[Start of Attachment]

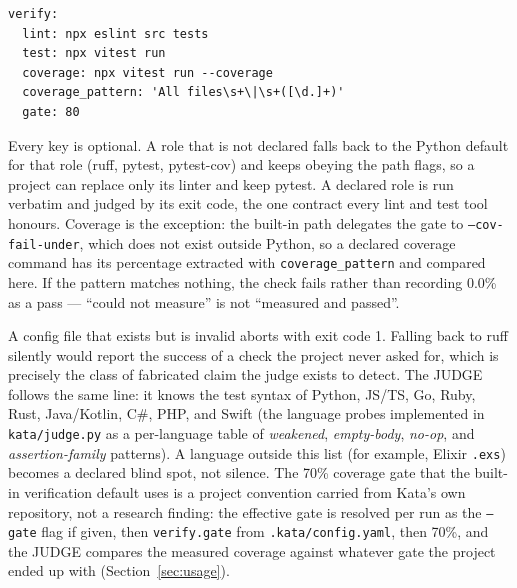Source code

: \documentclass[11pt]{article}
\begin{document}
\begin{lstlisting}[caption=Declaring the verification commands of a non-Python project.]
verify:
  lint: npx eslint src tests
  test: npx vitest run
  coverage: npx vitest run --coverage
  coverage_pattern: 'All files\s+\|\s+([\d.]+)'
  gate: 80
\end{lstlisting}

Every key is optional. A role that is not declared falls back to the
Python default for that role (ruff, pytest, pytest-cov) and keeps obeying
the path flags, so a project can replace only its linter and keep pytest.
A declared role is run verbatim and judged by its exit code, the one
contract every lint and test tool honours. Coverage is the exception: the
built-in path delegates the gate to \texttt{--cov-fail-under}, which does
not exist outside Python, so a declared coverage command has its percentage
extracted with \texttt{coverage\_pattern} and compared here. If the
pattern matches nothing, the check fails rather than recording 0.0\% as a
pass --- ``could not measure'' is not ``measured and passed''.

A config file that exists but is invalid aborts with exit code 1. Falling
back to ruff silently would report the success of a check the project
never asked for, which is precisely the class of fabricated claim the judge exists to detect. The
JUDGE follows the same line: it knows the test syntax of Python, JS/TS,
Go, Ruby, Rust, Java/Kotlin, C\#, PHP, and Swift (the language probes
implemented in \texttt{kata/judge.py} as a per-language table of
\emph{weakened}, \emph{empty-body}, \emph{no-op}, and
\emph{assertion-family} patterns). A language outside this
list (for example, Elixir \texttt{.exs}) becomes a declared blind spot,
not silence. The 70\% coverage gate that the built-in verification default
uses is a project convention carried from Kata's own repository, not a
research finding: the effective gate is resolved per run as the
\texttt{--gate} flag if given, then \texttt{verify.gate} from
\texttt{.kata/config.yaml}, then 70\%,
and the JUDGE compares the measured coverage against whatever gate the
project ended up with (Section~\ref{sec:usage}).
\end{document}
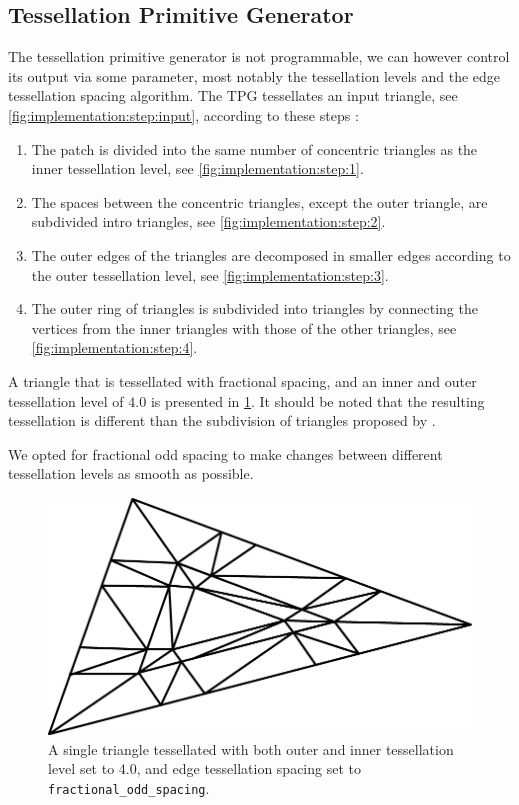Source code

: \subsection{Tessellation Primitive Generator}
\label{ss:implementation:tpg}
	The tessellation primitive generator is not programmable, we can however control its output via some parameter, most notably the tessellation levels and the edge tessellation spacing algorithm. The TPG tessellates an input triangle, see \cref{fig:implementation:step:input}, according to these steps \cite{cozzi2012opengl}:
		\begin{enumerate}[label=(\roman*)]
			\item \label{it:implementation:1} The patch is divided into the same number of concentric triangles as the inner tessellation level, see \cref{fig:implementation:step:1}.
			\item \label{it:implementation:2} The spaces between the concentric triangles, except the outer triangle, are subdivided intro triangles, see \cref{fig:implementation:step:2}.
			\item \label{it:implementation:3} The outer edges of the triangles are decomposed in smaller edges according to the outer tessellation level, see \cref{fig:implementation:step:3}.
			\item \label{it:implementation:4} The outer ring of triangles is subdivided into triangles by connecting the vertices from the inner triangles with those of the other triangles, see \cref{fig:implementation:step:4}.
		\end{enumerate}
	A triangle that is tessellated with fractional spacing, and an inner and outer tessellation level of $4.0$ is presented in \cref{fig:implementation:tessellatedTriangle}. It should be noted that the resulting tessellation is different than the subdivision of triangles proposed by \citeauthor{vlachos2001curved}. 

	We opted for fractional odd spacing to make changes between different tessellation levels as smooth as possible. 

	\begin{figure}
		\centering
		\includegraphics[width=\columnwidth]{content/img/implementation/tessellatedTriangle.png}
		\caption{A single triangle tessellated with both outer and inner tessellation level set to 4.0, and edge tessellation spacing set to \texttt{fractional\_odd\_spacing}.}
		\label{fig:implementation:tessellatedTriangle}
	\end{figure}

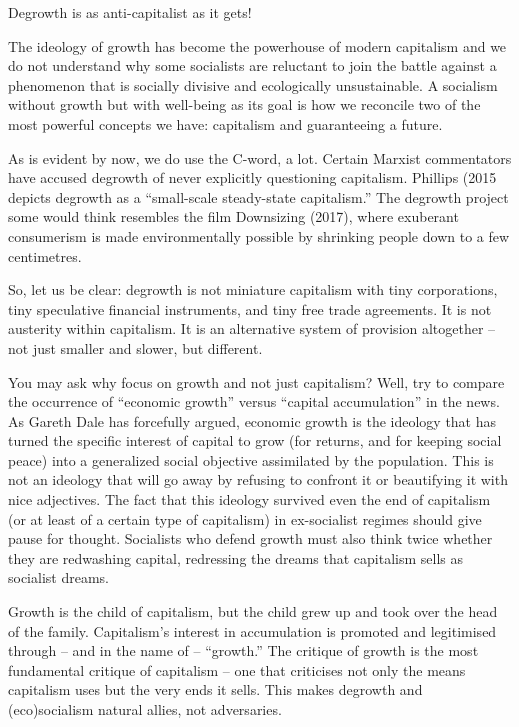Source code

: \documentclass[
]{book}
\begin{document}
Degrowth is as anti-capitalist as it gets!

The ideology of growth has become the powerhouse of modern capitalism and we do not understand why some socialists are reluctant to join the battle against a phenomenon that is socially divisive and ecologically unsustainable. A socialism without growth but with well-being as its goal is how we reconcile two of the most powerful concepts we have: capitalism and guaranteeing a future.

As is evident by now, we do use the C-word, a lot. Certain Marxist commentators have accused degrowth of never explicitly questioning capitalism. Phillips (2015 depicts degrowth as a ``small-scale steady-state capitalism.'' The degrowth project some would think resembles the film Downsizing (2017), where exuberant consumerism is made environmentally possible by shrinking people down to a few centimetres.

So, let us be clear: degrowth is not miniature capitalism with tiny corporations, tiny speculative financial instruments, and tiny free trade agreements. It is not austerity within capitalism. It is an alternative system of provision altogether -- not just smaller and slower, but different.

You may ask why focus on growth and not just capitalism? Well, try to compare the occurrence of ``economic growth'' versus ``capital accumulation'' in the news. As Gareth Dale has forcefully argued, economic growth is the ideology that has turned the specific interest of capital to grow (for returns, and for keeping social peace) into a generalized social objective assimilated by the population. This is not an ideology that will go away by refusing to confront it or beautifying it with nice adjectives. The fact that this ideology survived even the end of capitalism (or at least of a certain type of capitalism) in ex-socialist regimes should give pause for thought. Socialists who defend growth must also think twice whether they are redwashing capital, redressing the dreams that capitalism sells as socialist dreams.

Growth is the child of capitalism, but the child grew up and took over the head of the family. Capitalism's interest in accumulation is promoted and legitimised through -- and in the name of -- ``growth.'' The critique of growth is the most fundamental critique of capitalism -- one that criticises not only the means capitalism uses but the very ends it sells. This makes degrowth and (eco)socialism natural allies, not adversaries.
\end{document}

[End of Attachment]

Task goal: Would you restate, word for word and with no pictures, only the lines from the opening of the material through the line with "built-in path delegates", both included?

Written solution:
Source code

: \documentclass[11pt]{article}
\begin{document}
\begin{lstlisting}[caption=Declaring the verification commands of a non-Python project.]
verify:
  lint: npx eslint src tests
  test: npx vitest run
  coverage: npx vitest run --coverage
  coverage_pattern: 'All files\s+\|\s+([\d.]+)'
  gate: 80
\end{lstlisting}

Every key is optional. A role that is not declared falls back to the
Python default for that role (ruff, pytest, pytest-cov) and keeps obeying
the path flags, so a project can replace only its linter and keep pytest.
A declared role is run verbatim and judged by its exit code, the one
contract every lint and test tool honours. Coverage is the exception: the
built-in path delegates the gate to \texttt{--cov-fail-under}, which does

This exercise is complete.